Sonnenshein described himself as “steadfastly loyal to Barry and to the vision that he set out” to accelerate the development of a better financial system through the proliferation of digital assets and blockchain technology. He credits Barry with a lot of his bitcoin education.

Financial inclusion springboard

There’s one particular conversation they had early on that helped make the idea click for Sonnenshein, he said. They talked deeply about what constitutes money, about bitcoin potentially being the springboard for financial inclusion and its potential to change the world.

“We take for granted, living in the developed world, how much financial infrastructure is available to us — banking, lending, credit, you name it,” Sonnenshein said. “That’s when I had a lightbulb moment where it all of a sudden was very clear to me. I’ve been fortunate to travel quite a bit in my life personally, often to parts of the developing world, where I’ve seen firsthand how poor financial infrastructure is and how detrimental it can be for individuals’ opportunities, individuals’ ability to save money, to pass it to the next generation, finance a business, finance an education. The combination of those factors led me to think about some of the applications that got me excited about working in crypto.”
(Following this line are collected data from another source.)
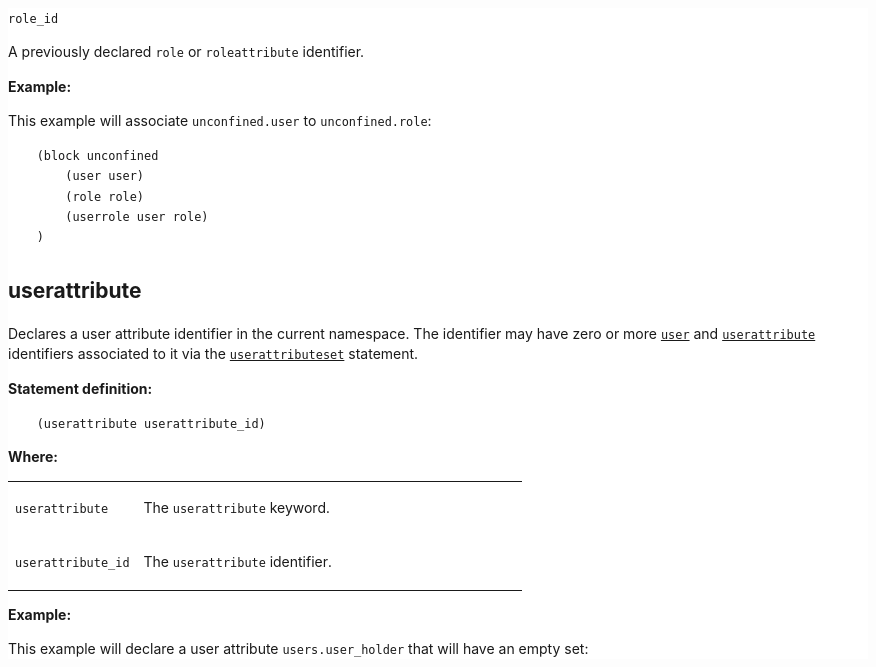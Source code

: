 </tr>
<tr class="odd">
<td align="left"><p><code>role_id</code></p></td>
<td align="left"><p>A previously declared <code>role</code> or <code>roleattribute</code> identifier.</p></td>
</tr>
</tbody>
</table>

**Example:**

This example will associate `unconfined.user` to `unconfined.role`:

```secil
    (block unconfined
        (user user)
        (role role)
        (userrole user role)
    )
```

userattribute
-------------

Declares a user attribute identifier in the current namespace. The identifier may have zero or more [`user`](cil_user_statements.md#user) and [`userattribute`](cil_user_statements.md#userattribute) identifiers associated to it via the [`userattributeset`](cil_user_statements.md#userattributeset) statement.

**Statement definition:**

```secil
    (userattribute userattribute_id)
```

**Where:**

<table>
<colgroup>
<col width="25%" />
<col width="75%" />
</colgroup>
<tbody>
<tr class="odd">
<td align="left"><p><code>userattribute</code></p></td>
<td align="left"><p>The <code>userattribute</code> keyword.</p></td>
</tr>
<tr class="even">
<td align="left"><p><code>userattribute_id</code></p></td>
<td align="left"><p>The <code>userattribute</code> identifier.</p></td>
</tr>
</tbody>
</table>

**Example:**

This example will declare a user attribute `users.user_holder` that will have an empty set:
That’s not exactly Grayscale’s role in the ecosystem, however. The company operates the world’s largest bitcoin investment product, Grayscale Bitcoin Trust (GBTC), as well as 12 others focused on other cryptocurrencies. 

Shares usually trade at a premium to the price of bitcoin, which Grayscale makes money from, though they can also trade at a discount. It also offers a diversified “digital large cap” fund. Grayscale currently has $47.6 billion in AUM. 
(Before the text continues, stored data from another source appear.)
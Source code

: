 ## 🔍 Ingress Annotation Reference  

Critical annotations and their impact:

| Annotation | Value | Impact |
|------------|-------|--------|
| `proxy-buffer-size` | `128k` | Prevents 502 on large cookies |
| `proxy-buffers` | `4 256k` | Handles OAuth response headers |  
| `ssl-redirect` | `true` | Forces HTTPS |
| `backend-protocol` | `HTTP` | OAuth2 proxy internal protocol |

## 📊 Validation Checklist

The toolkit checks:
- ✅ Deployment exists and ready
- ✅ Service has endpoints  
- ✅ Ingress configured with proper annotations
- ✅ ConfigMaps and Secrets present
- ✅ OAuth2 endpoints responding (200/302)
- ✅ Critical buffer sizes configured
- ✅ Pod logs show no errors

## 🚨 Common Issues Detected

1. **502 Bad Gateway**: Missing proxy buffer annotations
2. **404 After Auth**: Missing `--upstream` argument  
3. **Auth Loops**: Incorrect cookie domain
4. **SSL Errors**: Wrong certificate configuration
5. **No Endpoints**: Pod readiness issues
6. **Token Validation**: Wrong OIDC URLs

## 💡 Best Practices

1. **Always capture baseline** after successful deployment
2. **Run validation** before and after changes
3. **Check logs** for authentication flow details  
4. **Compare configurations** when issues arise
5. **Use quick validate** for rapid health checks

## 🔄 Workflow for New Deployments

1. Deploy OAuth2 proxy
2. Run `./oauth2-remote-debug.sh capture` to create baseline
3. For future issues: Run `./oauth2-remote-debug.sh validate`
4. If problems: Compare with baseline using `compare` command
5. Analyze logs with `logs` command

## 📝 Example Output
Still, the company does its part to further bitcoin’s potential to improve legacy systems, Sonnenshein said. The company strives to mold the perception, governance and use cases that ultimately draw more participation into the ecosystem, to ensure bitcoin has a fair shot at being that springboard to financial inclusion, he said.

“We’ve been a good, stable actor, mature actor in what is a nascent asset class moving very quickly,” he said. “We make sure we’re acting in a capacity that is super regulated, buttoned up, and ensure the crypto industry continues to be supported by the right types of organizations with the right missions.”

Waiting for the watershed moment

Anyone can purchase GBTC shares, but only accredited investors can participate in the daily private placements.

Grayscale plans to convert GBTC into an ETF, pending regulatory approval. The fund doesn’t trade on a national securities exchange or have simultaneous creations and redemptions. An ETF would offer both of these benefits. Industry participants and observers have been keen to see a bitcoin ETF approval for years. The SEC has never approved one. 

While Sonnenshein said he sees GBTC as proof some investors aren’t waiting for one to participate in this asset class, he also sees the evidence that so many others “would only participate or would be much more inclined to participate in bitcoin, if there were an ETF,” he said. 

When one finally comes, “it’ll be a watershed moment for the industry as a whole and broaden access for a lot of investors who may be waiting for it,” he added.